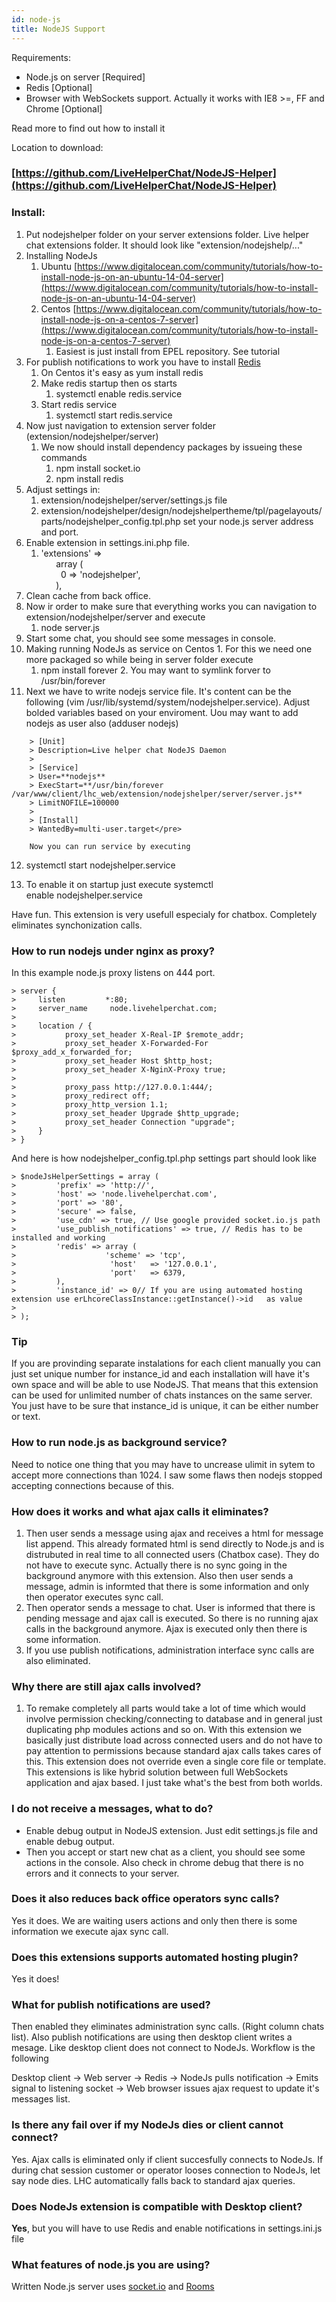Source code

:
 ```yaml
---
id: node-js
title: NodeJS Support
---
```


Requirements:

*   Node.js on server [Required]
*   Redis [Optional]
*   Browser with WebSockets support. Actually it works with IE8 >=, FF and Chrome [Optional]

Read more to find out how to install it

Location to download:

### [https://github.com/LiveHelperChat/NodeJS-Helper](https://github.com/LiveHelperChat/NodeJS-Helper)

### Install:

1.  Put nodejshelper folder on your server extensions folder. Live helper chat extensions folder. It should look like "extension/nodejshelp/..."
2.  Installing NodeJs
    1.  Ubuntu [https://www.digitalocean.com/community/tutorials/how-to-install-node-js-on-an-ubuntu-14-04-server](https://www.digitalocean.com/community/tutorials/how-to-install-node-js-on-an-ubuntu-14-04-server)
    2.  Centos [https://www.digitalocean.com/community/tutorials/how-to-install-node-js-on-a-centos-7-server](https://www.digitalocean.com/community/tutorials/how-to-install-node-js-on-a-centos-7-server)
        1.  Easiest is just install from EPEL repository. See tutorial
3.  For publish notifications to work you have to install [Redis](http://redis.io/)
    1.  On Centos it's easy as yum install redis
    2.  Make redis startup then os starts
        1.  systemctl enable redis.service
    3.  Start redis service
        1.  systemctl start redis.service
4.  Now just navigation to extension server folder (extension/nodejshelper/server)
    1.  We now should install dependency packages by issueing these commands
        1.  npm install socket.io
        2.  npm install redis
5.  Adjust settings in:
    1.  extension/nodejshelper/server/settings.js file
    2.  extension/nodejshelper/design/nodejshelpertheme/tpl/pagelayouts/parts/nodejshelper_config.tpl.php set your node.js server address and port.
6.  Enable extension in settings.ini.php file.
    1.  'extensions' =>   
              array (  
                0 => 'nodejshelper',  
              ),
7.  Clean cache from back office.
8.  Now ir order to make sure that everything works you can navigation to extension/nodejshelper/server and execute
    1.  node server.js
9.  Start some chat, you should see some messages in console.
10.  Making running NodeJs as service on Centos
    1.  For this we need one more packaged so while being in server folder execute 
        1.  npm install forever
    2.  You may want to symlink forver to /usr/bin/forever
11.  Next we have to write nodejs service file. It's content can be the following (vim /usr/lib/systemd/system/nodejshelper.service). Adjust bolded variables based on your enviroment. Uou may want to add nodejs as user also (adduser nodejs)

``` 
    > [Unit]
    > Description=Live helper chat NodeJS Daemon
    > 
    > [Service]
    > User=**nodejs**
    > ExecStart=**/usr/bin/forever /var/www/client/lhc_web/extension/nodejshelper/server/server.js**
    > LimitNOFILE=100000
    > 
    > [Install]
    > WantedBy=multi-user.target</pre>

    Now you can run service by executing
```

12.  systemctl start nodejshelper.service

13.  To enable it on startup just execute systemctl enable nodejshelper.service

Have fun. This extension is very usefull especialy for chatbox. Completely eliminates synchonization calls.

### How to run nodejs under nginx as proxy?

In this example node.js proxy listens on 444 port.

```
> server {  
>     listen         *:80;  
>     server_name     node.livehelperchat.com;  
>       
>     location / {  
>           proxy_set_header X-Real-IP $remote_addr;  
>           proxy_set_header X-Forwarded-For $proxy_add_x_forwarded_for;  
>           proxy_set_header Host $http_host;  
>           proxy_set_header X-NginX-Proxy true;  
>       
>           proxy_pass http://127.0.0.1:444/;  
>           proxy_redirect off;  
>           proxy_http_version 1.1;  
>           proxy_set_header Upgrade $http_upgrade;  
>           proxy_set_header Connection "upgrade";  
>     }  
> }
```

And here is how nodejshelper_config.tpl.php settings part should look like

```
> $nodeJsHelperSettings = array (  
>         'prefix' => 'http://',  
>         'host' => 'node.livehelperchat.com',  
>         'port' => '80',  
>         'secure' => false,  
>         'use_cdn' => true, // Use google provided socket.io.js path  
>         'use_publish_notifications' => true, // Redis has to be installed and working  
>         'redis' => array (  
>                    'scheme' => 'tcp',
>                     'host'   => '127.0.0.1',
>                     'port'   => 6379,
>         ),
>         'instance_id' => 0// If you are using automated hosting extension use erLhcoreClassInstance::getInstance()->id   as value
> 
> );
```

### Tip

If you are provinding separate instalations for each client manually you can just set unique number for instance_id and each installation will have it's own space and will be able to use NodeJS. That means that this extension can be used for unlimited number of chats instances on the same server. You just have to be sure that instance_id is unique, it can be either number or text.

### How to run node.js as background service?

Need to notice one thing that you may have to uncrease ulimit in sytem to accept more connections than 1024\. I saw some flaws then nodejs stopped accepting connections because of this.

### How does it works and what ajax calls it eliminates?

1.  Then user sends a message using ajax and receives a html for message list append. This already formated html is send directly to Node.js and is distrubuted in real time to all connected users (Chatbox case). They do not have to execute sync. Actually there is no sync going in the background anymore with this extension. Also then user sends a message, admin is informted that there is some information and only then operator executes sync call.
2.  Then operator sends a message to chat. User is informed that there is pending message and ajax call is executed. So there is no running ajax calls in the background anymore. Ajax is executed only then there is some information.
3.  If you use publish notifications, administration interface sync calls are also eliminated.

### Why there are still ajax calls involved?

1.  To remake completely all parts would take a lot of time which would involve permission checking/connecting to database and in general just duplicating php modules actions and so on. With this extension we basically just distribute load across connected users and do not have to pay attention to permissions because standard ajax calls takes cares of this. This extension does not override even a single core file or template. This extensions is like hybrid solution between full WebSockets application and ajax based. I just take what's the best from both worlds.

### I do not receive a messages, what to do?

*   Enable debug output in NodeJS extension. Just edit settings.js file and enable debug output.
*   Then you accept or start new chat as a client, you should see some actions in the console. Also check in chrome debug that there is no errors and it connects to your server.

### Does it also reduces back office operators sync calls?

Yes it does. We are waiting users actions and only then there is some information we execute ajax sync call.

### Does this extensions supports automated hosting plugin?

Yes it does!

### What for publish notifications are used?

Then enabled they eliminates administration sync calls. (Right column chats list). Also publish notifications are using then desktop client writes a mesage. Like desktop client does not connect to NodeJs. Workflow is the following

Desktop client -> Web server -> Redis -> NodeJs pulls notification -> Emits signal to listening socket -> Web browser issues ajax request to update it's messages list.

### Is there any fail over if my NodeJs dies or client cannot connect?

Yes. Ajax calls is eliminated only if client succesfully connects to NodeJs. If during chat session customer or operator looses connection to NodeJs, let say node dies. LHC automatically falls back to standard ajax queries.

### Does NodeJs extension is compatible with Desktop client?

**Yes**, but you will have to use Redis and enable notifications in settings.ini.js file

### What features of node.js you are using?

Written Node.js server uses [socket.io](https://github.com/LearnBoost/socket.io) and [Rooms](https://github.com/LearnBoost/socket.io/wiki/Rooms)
◇ ◇ ◇
Your task:
Which lines above run from the one containing "are also eliminated." to the one containing "### Why there are still ajax calls involved?"? Give them again exactly, both ends included.

Response for this exercise:
3.  If you use publish notifications, administration interface sync calls are also eliminated.

### Why there are still ajax calls involved?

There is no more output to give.